Naturalmente, todos los que pertenecen a la intocable casta
que ocupa nuestro Parlamento o a los partidos mayoritarios que, en forma de
bipartidismo, luchan denodadamente por el poder, han alzado inmediatamente su
voz en contra de esta práctica importada de Argentina, en cuanto han visto que
su férrea seguridad personal peligraba y que ellos, al igual que cualquier otro
ciudadano, también tenían algún punto de vulnerabilidad por el que ser atacado
irremediablemente.
Llama poderosamente la atención la estrategia adoptada por el
PP a raíz de estos hechos y que no es otra que la de echar mano de la socorrida
mención de los menores que comparten techo con familiares dedicados a la
política, de un modo similar al que ya lo hicieron de discapacitados físicos y
mentales en sus manifestaciones contra la ley del aborto o los matrimonios
homosexuales, sin ningún tipo de rubor, por la descarada utilización de los más
débiles.
La imagen de Soraya Sáenz de Santamaría, mencionando ante los
medios de comunicación a su hijo de meses, para intentar provocar en los
españoles un sentimiento de compasión hacia su persona, provoca indignación y
vergüenza, si se tiene en cuenta que en la mayoría de los hogares desahuciados,
también habitaban otros menores que, teóricamente, deberían gozar del mismo
derecho a ser respetados que el suyo, pero que sin embargo, han sido
arrebatados sin compasión de nadie, de su hábitat familiar, sin que el partido
en el poder, al que pertenece la vicepresidenta o ella misma, hayan dado la
menor muestra de misericordia, ante la perspectiva que espera ahora a estos
menores olvidados, que han sido protagonistas obligados de estas historias.
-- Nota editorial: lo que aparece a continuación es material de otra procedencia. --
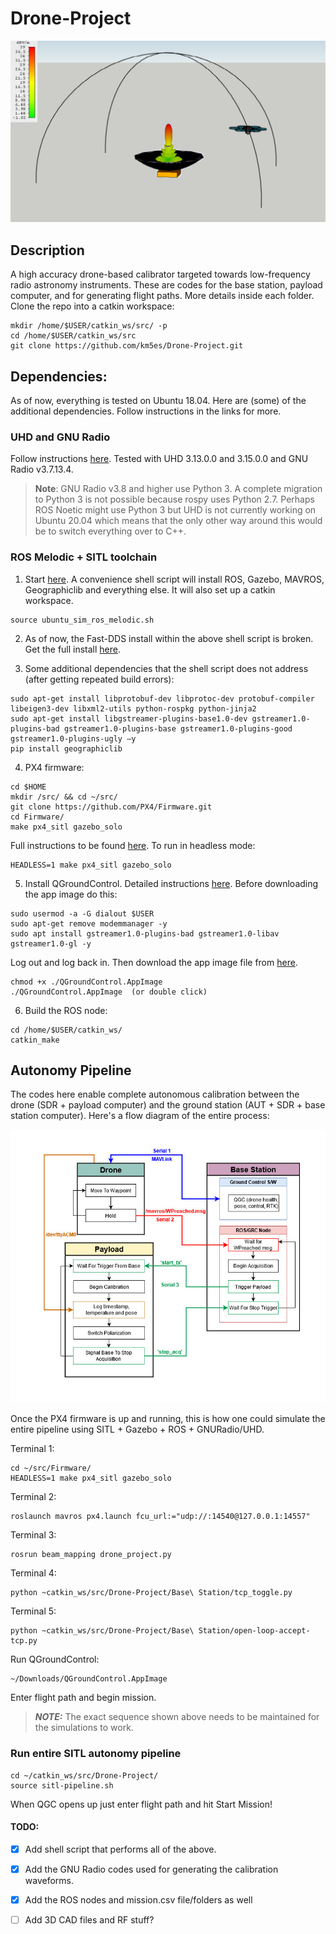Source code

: # Drone-Project
![cal-illustration](oth_withBeam_gradient.png)

## Description
A high accuracy drone-based calibrator targeted towards low-frequency radio astronomy instruments. These are codes for the base station, payload computer, and for generating flight paths. More details inside each folder. Clone the repo into a catkin workspace:
```
mkdir /home/$USER/catkin_ws/src/ -p
cd /home/$USER/catkin_ws/src
git clone https://github.com/km5es/Drone-Project.git
```

## Dependencies:
As of now, everything is tested on Ubuntu 18.04. Here are (some) of the additional dependencies. Follow instructions in the links for more.

### UHD and GNU Radio 
Follow instructions [here](https://kb.ettus.com/Building_and_Installing_the_USRP_Open-Source_Toolchain_(UHD_and_GNU_Radio)_on_Linux). Tested with UHD 3.13.0.0 and 3.15.0.0 and GNU Radio v3.7.13.4. 
> **Note**: GNU Radio v3.8 and higher use Python 3. A complete migration to Python 3 is not possible because rospy uses Python 2.7. Perhaps ROS Noetic might use Python 3 but UHD is not currently working on Ubuntu 20.04 which means that the only other way around this would be to switch everything over to C++. 

### ROS Melodic + SITL toolchain
1. Start [here](https://dev.px4.io/v1.9.0/en/setup/dev_env_linux_ubuntu.html). A convenience shell script will install ROS, Gazebo, MAVROS, Geographiclib and everything else. It will also set up a catkin workspace.
```
source ubuntu_sim_ros_melodic.sh
```
2. As of now, the Fast-DDS install within the above shell script is broken. Get the full install [here](https://www.eprosima.com/index.php/downloads-all).

3. Some additional dependencies that the shell script does not address (after getting repeated build errors):
```
sudo apt-get install libprotobuf-dev libprotoc-dev protobuf-compiler libeigen3-dev libxml2-utils python-rospkg python-jinja2
sudo apt-get install libgstreamer-plugins-base1.0-dev gstreamer1.0-plugins-bad gstreamer1.0-plugins-base gstreamer1.0-plugins-good gstreamer1.0-plugins-ugly –y
pip install geographiclib
```

4. PX4 firmware:
```
cd $HOME
mkdir /src/ && cd ~/src/
git clone https://github.com/PX4/Firmware.git
cd Firmware/
make px4_sitl gazebo_solo
```
Full instructions to be found [here](https://dev.px4.io/v1.9.0/en/setup/building_px4.html). To run in headless mode:
```
HEADLESS=1 make px4_sitl gazebo_solo
```
5. Install QGroundControl. Detailed instructions [here](https://docs.qgroundcontrol.com/en/getting_started/download_and_install.html). Before downloading the app image do this:
```
sudo usermod -a -G dialout $USER
sudo apt-get remove modemmanager -y
sudo apt install gstreamer1.0-plugins-bad gstreamer1.0-libav gstreamer1.0-gl -y
```
Log out and log back in. Then download the app image file from [here](https://s3-us-west-2.amazonaws.com/qgroundcontrol/latest/QGroundControl.AppImage).
```
chmod +x ./QGroundControl.AppImage
./QGroundControl.AppImage  (or double click)
```
6. Build the ROS node:
```
cd /home/$USER/catkin_ws/
catkin_make
```

## Autonomy Pipeline
The codes here enable complete autonomous calibration between the drone (SDR + payload computer) and the ground station (AUT + SDR + base station computer). Here's a flow diagram of the entire process:

![pipeline](autonomy_pipeline.jpg)

Once the PX4 firmware is up and running, this is how one could simulate the entire pipeline using SITL + Gazebo + ROS + GNURadio/UHD.

Terminal 1:
```
cd ~/src/Firmware/
HEADLESS=1 make px4_sitl gazebo_solo
```
Terminal 2:
```
roslaunch mavros px4.launch fcu_url:="udp://:14540@127.0.0.1:14557"
```
Terminal 3:
```
rosrun beam_mapping drone_project.py
```
Terminal 4:
```
python ~catkin_ws/src/Drone-Project/Base\ Station/tcp_toggle.py
```
Terminal 5:
```
python ~catkin_ws/src/Drone-Project/Base\ Station/open-loop-accept-tcp.py
```
Run QGroundControl:
```
~/Downloads/QGroundControl.AppImage
```
Enter flight path and begin mission.

>***NOTE:*** The exact sequence shown above needs to be maintained for the simulations to work.

### Run entire SITL autonomy pipeline
```
cd ~/catkin_ws/src/Drone-Project/
source sitl-pipeline.sh
```
When QGC opens up just enter flight path and hit Start Mission!

#### TODO:

- [x] Add shell script that performs all of the above.

- [x] Add the GNU Radio codes used for generating the calibration waveforms.

- [x] Add the ROS nodes and mission.csv file/folders as well

- [ ] Add 3D CAD files and RF stuff? 

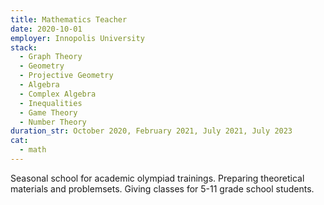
 ```yaml
---
title: Mathematics Teacher
date: 2020-10-01
employer: Innopolis University
stack:
  - Graph Theory
  - Geometry
  - Projective Geometry
  - Algebra
  - Complex Algebra
  - Inequalities
  - Game Theory
  - Number Theory
duration_str: October 2020, February 2021, July 2021, July 2023
cat:
  - math
---
```


Seasonal school for academic olympiad trainings. Preparing theoretical materials and problemsets. Giving classes for 5-11 grade school students.
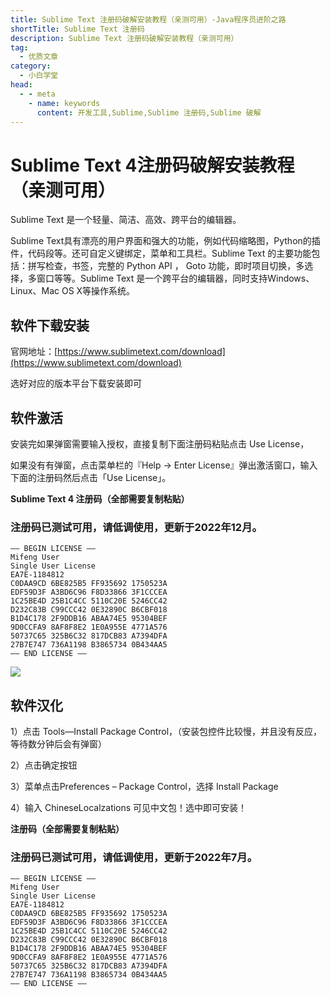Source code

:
 ```yaml
---
title: Sublime Text 注册码破解安装教程（亲测可用）-Java程序员进阶之路
shortTitle: Sublime Text 注册码
description: Sublime Text 注册码破解安装教程（亲测可用）
tag:
  - 优质文章
category:
  - 小白学堂
head:
  - - meta
    - name: keywords
      content: 开发工具,Sublime,Sublime 注册码,Sublime 破解
---
```



# Sublime Text 4注册码破解安装教程（亲测可用）

Sublime Text 是一个轻量、简洁、高效、跨平台的编辑器。

Sublime Text具有漂亮的用户界面和强大的功能，例如代码缩略图，Python的插件，代码段等。还可自定义键绑定，菜单和工具栏。Sublime Text 的主要功能包括：拼写检查，书签，完整的 Python API ， Goto 功能，即时项目切换，多选择，多窗口等等。Sublime Text 是一个跨平台的编辑器，同时支持Windows、Linux、Mac OS X等操作系统。

## 软件下载安装

官网地址：[https://www.sublimetext.com/download](https://www.sublimetext.com/download)

选好对应的版本平台下载安装即可

## 软件激活

安装完如果弹窗需要输入授权，直接复制下面注册码粘贴点击 Use License，

如果没有有弹窗，点击菜单栏的『Help -> Enter License』弹出激活窗口，输入下面的注册码然后点击「Use License」。

**Sublime Text 4 注册码（全部需要复制粘贴）**

### 注册码已测试可用，请低调使用，更新于2022年12月。

```
—– BEGIN LICENSE —–
Mifeng User
Single User License
EA7E-1184812
C0DAA9CD 6BE825B5 FF935692 1750523A
EDF59D3F A3BD6C96 F8D33866 3F1CCCEA
1C25BE4D 25B1C4CC 5110C20E 5246CC42
D232C83B C99CCC42 0E32890C B6CBF018
B1D4C178 2F9DDB16 ABAA74E5 95304BEF
9D0CCFA9 8AF8F8E2 1E0A955E 4771A576
50737C65 325B6C32 817DCB83 A7394DFA
27B7E747 736A1198 B3865734 0B434AA5
—— END LICENSE ——
```

![](https://www.ahhhhfs.com/wp-content/uploads/2021/09/1630993608-f8f561fa74ff4c7.webp)



## 软件汉化

1）点击 Tools—Install Package Control，（安装包控件比较慢，并且没有反应，等待数分钟后会有弹窗）

2）点击确定按钮

3）菜单点击Preferences – Package Control，选择 Install Package

4）输入 ChineseLocalzations 可见中文包！选中即可安装！


**注册码（全部需要复制粘贴）**

### 注册码已测试可用，请低调使用，更新于2022年7月。

```
—– BEGIN LICENSE —–
Mifeng User
Single User License
EA7E-1184812
C0DAA9CD 6BE825B5 FF935692 1750523A
EDF59D3F A3BD6C96 F8D33866 3F1CCCEA
1C25BE4D 25B1C4CC 5110C20E 5246CC42
D232C83B C99CCC42 0E32890C B6CBF018
B1D4C178 2F9DDB16 ABAA74E5 95304BEF
9D0CCFA9 8AF8F8E2 1E0A955E 4771A576
50737C65 325B6C32 817DCB83 A7394DFA
27B7E747 736A1198 B3865734 0B434AA5
—— END LICENSE ——
```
La estrategia del victimismo, que puede que haya dado buenos
resultados al PP en otras ocasiones, resulta en ésta, esperpéntica y grotesca,
porque mientras los hijos de los señores diputados gozan de plena seguridad en
la apacibilidad de sus hogares y nunca tendrán que enfrentarse a situaciones
como las que antes hemos descrito, los hijos de los parados que ha traído la
Reforma Laboral de Rajoy, han de vivir en pos de un futuro incierto y de un mal
presente que no hace otra cosa que regalarles, sin merecimiento alguno,
desesperanza y miseria.
Y precisamente porque es obligación de los que ahora asumen
el papel de víctimas, procurar a las
mayorías bienestar, pues ese y no otro ha de ser el cometido principal de su oficio, no se
entiende esta magnificación de unos hechos, que no dejan de ser absolutamente
naturales en Democracia, cuando se respetan, a rajatabla, los derechos de
reunión, expresión y manifestación de los ciudadanos que conforman la sociedad
de un país, cansado de pagar los errores cometidos por banqueros y políticos.
Tengan todos los diputados la absoluta seguridad de que sus
hijos no corren ningún peligro. Las palabras, no causan las mismas heridas que
las armas y sólo son, el instrumento de que disponemos para hacer oír nuestra
voz, cuando ya se han agotado sin éxito, todas las vías legales que contempla
este Estado, cada vez más lejano de los auténticos problemas de quienes lo
habitan.
Pero comprenderán que es imposible permanecer inactivo
mientras se derrumban todos los pilares en que se asentaba nuestra vida y que
cuando ya no queda nada que perder, uno
se arriesga a intentar cualquier camino que pueda reportar una mínima esperanza
para la desesperación que le aflige.
Los escraches no van a terminar, ya que han demostrado que
son la única manera de que algunos recuerden quiénes les pusieron donde están y
que su obligación es defender al pueblo, o retirarse del cargo que ocupan,
renunciando a la vez, a todos sus privilegios.